Using "different" as the search string, find the matching lines below and copy them.

======== RECORDS ========

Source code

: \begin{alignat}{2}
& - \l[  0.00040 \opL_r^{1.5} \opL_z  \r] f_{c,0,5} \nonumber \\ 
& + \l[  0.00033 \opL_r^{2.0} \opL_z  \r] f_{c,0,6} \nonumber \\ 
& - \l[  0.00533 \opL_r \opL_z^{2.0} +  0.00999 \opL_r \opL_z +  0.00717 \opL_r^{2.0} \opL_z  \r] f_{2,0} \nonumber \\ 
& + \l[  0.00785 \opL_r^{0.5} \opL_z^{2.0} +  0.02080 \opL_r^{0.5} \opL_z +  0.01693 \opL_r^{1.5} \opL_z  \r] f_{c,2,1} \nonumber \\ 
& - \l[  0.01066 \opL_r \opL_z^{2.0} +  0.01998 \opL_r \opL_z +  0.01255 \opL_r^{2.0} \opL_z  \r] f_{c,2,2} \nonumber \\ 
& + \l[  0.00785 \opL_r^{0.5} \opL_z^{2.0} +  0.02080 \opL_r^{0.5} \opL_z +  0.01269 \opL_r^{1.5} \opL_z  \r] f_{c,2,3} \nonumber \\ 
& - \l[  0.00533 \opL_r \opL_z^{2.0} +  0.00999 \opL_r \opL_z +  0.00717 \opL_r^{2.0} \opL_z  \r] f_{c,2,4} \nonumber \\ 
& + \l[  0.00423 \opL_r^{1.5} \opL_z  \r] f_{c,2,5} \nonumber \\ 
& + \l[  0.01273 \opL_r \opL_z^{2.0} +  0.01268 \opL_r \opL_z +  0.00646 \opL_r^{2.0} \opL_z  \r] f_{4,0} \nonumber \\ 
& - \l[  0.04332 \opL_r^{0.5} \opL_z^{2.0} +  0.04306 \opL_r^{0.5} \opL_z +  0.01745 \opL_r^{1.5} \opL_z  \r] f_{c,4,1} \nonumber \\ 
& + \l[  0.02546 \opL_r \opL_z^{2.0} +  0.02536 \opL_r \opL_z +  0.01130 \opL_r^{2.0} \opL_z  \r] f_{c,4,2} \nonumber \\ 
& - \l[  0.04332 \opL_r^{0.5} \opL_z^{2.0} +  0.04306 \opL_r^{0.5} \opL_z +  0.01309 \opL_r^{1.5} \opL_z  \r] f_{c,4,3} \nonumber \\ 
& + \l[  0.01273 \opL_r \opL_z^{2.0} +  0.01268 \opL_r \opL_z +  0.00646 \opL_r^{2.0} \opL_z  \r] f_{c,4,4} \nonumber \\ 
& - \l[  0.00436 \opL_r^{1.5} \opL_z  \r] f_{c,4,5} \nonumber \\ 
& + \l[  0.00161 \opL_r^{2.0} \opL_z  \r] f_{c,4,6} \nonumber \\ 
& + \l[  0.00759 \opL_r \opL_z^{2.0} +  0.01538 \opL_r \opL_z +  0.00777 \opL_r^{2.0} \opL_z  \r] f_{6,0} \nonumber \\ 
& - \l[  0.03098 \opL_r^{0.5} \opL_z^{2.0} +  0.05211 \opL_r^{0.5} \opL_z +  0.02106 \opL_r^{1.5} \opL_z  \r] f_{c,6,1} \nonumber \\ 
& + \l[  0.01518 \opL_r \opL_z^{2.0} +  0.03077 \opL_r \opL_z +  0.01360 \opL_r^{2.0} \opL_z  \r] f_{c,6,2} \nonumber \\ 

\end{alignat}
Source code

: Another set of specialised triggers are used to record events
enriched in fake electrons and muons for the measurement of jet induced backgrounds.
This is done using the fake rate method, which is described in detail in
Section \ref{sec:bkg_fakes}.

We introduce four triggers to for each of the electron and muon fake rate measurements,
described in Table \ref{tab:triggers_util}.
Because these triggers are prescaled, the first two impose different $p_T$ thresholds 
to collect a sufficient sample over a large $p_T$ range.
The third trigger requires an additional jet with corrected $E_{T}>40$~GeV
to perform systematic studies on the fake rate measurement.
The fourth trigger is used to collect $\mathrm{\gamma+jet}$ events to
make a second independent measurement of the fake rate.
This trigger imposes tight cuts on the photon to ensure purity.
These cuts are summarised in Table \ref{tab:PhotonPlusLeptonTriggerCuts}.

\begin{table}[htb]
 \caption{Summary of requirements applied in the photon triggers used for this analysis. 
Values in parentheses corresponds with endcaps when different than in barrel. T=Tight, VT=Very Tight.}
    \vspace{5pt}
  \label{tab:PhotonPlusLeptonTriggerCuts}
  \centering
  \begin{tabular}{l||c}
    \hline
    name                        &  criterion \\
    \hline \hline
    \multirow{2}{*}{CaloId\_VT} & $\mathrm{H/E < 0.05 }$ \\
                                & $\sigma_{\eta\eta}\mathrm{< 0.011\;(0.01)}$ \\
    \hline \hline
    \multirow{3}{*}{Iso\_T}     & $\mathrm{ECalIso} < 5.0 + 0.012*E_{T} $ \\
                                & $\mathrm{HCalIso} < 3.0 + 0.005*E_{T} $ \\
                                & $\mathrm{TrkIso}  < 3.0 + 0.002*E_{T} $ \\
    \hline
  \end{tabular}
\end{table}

========

## SOLUTION TO THIS TASK:
Because these triggers are prescaled, the first two impose different $p_T$ thresholds 
Values in parentheses corresponds with endcaps when different than in barrel. T=Tight, VT=Very Tight.}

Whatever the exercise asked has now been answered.